━━━ Dataset records ━━━
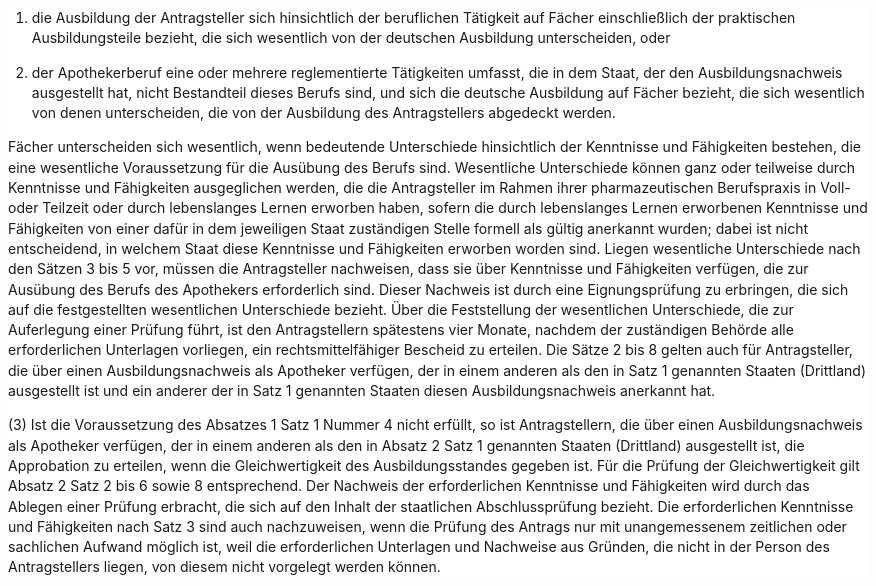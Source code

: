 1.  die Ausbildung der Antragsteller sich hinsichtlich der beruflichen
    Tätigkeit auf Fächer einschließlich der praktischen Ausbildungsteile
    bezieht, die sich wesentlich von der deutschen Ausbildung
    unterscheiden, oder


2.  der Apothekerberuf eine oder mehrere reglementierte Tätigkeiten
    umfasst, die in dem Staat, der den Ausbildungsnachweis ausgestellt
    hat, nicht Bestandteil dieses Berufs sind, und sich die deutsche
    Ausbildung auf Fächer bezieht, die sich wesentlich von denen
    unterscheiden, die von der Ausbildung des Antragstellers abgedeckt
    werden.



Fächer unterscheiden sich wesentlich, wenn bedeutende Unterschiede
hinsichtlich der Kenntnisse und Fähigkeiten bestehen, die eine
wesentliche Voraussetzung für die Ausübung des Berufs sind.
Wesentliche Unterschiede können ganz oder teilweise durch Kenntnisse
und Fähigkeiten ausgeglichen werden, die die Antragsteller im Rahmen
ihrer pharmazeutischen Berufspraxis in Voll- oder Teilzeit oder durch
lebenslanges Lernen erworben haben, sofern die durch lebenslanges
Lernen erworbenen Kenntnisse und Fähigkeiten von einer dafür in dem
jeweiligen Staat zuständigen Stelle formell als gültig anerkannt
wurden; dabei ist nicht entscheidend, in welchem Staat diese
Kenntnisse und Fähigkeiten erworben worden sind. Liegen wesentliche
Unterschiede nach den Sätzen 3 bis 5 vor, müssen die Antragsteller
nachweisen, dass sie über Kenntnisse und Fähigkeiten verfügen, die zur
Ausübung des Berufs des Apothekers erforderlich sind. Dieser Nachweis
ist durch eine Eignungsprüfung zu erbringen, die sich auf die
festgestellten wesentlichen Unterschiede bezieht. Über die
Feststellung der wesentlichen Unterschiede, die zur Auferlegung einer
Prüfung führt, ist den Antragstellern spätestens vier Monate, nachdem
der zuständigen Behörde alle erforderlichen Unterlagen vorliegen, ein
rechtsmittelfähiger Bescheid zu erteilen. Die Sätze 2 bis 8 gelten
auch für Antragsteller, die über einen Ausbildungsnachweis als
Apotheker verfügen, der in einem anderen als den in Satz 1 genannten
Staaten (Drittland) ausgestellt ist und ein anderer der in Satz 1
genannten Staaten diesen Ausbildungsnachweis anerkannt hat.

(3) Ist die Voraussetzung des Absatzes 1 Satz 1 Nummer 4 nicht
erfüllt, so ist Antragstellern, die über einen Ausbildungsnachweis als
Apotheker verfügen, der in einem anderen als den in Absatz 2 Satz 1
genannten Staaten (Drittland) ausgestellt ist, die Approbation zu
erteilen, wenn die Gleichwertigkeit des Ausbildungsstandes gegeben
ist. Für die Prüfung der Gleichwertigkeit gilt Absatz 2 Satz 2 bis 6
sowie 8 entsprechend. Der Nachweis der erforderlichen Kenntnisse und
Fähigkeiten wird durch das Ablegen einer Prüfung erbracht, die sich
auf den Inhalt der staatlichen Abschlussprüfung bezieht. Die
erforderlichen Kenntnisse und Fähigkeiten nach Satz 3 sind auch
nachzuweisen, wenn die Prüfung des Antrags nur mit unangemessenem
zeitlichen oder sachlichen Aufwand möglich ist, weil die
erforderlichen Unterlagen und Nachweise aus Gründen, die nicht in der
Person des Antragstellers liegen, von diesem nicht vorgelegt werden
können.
━━━
(Task): Produce only the lines from the line containing "Feststellung der wesentlichen" through the line containing "Apotheker verfügen, der in einem anderen als den in Absatz", inclusive of both, exactly as they stand in the entries above.

(Answer space):
Feststellung der wesentlichen Unterschiede, die zur Auferlegung einer
Prüfung führt, ist den Antragstellern spätestens vier Monate, nachdem
der zuständigen Behörde alle erforderlichen Unterlagen vorliegen, ein
rechtsmittelfähiger Bescheid zu erteilen. Die Sätze 2 bis 8 gelten
auch für Antragsteller, die über einen Ausbildungsnachweis als
Apotheker verfügen, der in einem anderen als den in Satz 1 genannten
Staaten (Drittland) ausgestellt ist und ein anderer der in Satz 1
genannten Staaten diesen Ausbildungsnachweis anerkannt hat.

(3) Ist die Voraussetzung des Absatzes 1 Satz 1 Nummer 4 nicht
erfüllt, so ist Antragstellern, die über einen Ausbildungsnachweis als
Apotheker verfügen, der in einem anderen als den in Absatz 2 Satz 1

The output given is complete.